A workaround as a user who has access to their own writeable folders is to locally clone the conda environment created by the admin (which is set up to be adapted to the shared machine hardware and characteristics, which may be quite a bit of work to get right), and then use this clone of the environment as their working environment for future work. This cloned environment i) can be tuned by the user (who can install additional packages as they like), ii) will not go away or get modified by anybody else than the user (as long as the user is the only one who has write rights on the folder chosen). (Note: of course, if you feel adventurous, you could also set up a new conda environment from scratch in a writeable folder, but that may be quite a bit of work if there are tricky dependencies.)

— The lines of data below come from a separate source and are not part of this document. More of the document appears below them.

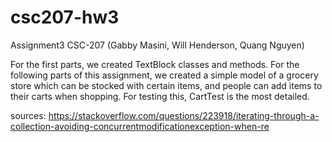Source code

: # csc207-hw3
Assignment3 CSC-207 (Gabby Masini, Will Henderson, Quang Nguyen)

For the first parts, we created TextBlock classes and methods. 
For the following parts of this assignment, we created a simple model of a grocery store which can be stocked with certain items,
and people can add items to their carts when shopping. For testing this, CartTest is the most detailed.

sources:
https://stackoverflow.com/questions/223918/iterating-through-a-collection-avoiding-concurrentmodificationexception-when-re
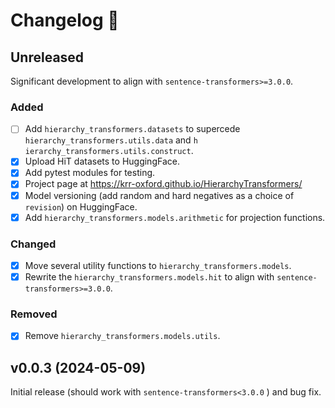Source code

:# Changelog :newspaper:

<!-- Added for new features.
Changed for changes in existing functionality.
Deprecated for soon-to-be removed features.
Removed for now removed features.
Fixed for any bug fixes.
Security in case of vulnerabilities. -->

## Unreleased

Significant development to align with `sentence-transformers>=3.0.0`.

### Added

- [ ] Add `hierarchy_transformers.datasets` to supercede `hierarchy_transformers.utils.data` and `h ierarchy_transformers.utils.construct`.
- [X] Upload HiT datasets to HuggingFace.
- [X] Add pytest modules for testing.
- [X] Project page at https://krr-oxford.github.io/HierarchyTransformers/
- [X] Model versioning (add random and hard negatives as a choice of `revision`) on HuggingFace.
- [X] Add `hierarchy_transformers.models.arithmetic` for projection functions.

### Changed

- [X] Move several utility functions to `hierarchy_transformers.models`.
- [X] Rewrite the `hierarchy_transformers.models.hit` to align with `sentence-transformers>=3.0.0`.

### Removed

- [X] Remove `hierarchy_transformers.models.utils`.

## v0.0.3 (2024-05-09)

Initial release (should work with `sentence-transformers<3.0.0` ) and bug fix. 
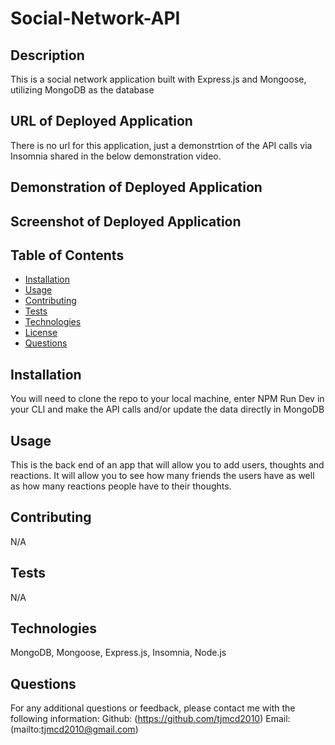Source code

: # Social-Network-API

## Description

This is a social network application built with Express.js and Mongoose, utilizing MongoDB as the database

## URL of Deployed Application

There is no url for this application, just a demonstrtion of the API calls via Insomnia shared in the below demonstration video.

## Demonstration of Deployed Application

## Screenshot of Deployed Application

  ## Table of Contents
  - [Installation](#installation)
  - [Usage](#usage)
  - [Contributing](#contributing)
  - [Tests](#tests)
  - [Technologies](#technologies)
  - [License](#license)
  - [Questions](#questions)

  ## Installation
  You will need to clone the repo to your local machine, enter NPM Run Dev in your CLI and make the API calls and/or update the data directly in MongoDB

  ## Usage
  This is the back end of an app that will allow you to add users, thoughts and reactions. It will allow you to see how many friends the users have as well as how many reactions people have to their thoughts.

  ## Contributing
  N/A

  ## Tests
  N/A

  ## Technologies
  
  MongoDB, Mongoose, Express.js, Insomnia, Node.js

  ## Questions

  For any additional questions or feedback, please contact me with the following information:
  Github: (https://github.com/tjmcd2010)
  Email: (mailto:tjmcd2010@gmail.com)  



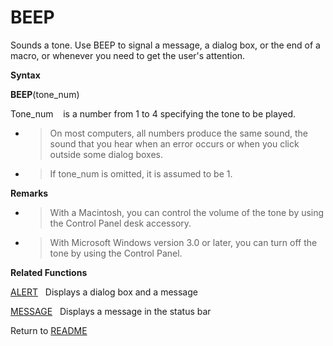 # BEEP

Sounds a tone. Use BEEP to signal a message, a dialog box, or the end of
a macro, or whenever you need to get the user's attention.

**Syntax**

**BEEP**(tone\_num)

Tone\_num&nbsp;&nbsp;&nbsp;&nbsp;is a number from 1 to 4 specifying the
tone to be played.

  - > On most computers, all numbers produce the same sound, the sound
    > that you hear when an error occurs or when you click outside some
    > dialog boxes.

  - > If tone\_num is omitted, it is assumed to be 1.


**Remarks**

  - > With a Macintosh, you can control the volume of the tone by using
    > the Control Panel desk accessory.

  - > With Microsoft Windows version 3.0 or later, you can turn off the
    > tone by using the Control Panel.


**Related Functions**

[ALERT](ALERT.md)&nbsp;&nbsp;&nbsp;Displays a dialog box and a message

[MESSAGE](MESSAGE.md)&nbsp;&nbsp;&nbsp;Displays a message in the status bar



Return to [README](README.md)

Making sure `conda` is available

Let us assume first that conda is available. You can check that this is the case by issuing a command:

$ conda --version
conda 4.12.0

If you get an error message or similar, this means that you do not have access to conda; check how to get access to conda on your specific machine! For example, on my machine, I needed to issue at the start of my session a command in the kind:

$ source SOME_SYSTEM_PATH/conda.sh

On your machine, you may need to either source a specific path, or module load a system module, or else to get access to conda.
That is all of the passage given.